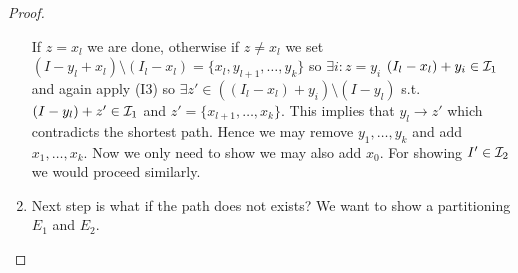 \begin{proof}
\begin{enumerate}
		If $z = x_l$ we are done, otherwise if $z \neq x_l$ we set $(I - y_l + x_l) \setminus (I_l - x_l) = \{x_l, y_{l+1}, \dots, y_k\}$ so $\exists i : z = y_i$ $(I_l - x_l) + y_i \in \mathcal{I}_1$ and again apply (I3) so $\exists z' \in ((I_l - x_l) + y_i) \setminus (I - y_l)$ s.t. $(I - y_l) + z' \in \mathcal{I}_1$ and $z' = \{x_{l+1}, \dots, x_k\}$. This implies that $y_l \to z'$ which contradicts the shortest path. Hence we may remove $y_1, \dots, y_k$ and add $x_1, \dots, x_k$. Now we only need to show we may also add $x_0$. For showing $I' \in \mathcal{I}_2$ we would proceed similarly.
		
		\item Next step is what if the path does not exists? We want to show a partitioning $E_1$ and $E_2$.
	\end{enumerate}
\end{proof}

==

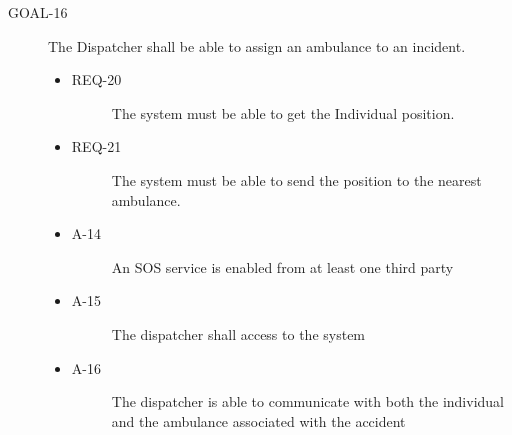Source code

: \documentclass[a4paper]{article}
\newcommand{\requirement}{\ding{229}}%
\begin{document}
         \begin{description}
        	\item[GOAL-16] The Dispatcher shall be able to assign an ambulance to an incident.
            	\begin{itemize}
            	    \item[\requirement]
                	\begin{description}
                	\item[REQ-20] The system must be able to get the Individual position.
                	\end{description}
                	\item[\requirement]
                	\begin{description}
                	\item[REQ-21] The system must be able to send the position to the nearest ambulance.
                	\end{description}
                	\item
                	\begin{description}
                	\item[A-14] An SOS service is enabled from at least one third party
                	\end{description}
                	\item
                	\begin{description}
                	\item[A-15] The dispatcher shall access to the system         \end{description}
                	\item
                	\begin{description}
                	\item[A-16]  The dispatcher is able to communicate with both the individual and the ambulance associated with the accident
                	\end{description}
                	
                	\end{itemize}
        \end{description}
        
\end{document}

| Required work |
Make a copy of each line in the records above that has the word "position".

| Your solution |
                	\item[REQ-20] The system must be able to get the Individual position.
                	\item[REQ-21] The system must be able to send the position to the nearest ambulance.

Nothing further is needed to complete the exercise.